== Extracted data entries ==
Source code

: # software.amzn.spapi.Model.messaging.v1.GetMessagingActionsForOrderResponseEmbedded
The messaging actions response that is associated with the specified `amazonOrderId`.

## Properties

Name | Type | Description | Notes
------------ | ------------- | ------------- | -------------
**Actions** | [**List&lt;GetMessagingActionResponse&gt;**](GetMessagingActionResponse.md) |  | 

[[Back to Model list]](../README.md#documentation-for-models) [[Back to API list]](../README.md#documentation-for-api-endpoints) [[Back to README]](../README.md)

* * *

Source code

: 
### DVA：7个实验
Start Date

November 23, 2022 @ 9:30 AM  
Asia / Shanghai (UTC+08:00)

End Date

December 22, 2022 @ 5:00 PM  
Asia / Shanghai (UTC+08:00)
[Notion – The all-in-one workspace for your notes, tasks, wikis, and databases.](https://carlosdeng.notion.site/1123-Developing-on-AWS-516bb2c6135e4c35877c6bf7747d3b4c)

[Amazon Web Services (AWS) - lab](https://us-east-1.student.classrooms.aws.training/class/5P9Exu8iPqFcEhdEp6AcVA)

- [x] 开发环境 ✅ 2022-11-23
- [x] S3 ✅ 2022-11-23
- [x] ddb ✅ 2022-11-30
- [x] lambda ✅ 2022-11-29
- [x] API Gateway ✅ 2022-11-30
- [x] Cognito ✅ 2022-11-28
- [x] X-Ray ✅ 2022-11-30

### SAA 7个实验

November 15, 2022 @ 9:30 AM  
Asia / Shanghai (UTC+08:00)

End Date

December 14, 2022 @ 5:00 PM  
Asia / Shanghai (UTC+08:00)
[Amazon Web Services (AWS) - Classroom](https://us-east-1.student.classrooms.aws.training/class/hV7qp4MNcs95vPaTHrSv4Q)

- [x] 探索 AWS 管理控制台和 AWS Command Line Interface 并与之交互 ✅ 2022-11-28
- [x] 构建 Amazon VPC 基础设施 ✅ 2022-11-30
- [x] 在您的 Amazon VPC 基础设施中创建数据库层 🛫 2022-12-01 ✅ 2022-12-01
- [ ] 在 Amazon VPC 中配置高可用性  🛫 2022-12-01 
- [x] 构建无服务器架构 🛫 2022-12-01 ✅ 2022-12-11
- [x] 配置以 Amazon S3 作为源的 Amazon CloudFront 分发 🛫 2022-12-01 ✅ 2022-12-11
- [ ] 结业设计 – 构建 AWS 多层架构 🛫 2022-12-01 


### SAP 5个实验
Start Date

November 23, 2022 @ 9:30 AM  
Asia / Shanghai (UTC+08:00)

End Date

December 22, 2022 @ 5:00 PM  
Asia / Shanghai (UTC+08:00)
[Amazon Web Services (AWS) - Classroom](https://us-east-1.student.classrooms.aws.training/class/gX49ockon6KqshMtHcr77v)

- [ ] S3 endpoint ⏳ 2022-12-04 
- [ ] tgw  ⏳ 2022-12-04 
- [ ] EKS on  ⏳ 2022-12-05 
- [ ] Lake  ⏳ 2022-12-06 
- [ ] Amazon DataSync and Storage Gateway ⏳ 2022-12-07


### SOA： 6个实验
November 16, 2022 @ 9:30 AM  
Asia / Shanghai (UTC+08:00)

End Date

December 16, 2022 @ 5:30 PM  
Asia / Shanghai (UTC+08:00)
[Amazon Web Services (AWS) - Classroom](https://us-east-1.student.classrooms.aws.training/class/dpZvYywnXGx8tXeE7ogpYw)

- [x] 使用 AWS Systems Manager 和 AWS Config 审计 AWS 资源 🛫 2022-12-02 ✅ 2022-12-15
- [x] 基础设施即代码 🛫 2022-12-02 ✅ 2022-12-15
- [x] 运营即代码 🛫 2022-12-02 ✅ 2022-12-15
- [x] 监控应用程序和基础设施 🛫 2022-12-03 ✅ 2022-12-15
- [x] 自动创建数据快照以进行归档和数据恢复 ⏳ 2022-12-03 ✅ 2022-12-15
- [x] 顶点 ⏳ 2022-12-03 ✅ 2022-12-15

== WHAT YOU HAVE TO DO ==
Where does the word "student" appear in the records? Copy every line that holds it.

== WORKED SOLUTION ==
[Amazon Web Services (AWS) - lab](https://us-east-1.student.classrooms.aws.training/class/5P9Exu8iPqFcEhdEp6AcVA)
[Amazon Web Services (AWS) - Classroom](https://us-east-1.student.classrooms.aws.training/class/hV7qp4MNcs95vPaTHrSv4Q)
[Amazon Web Services (AWS) - Classroom](https://us-east-1.student.classrooms.aws.training/class/gX49ockon6KqshMtHcr77v)
[Amazon Web Services (AWS) - Classroom](https://us-east-1.student.classrooms.aws.training/class/dpZvYywnXGx8tXeE7ogpYw)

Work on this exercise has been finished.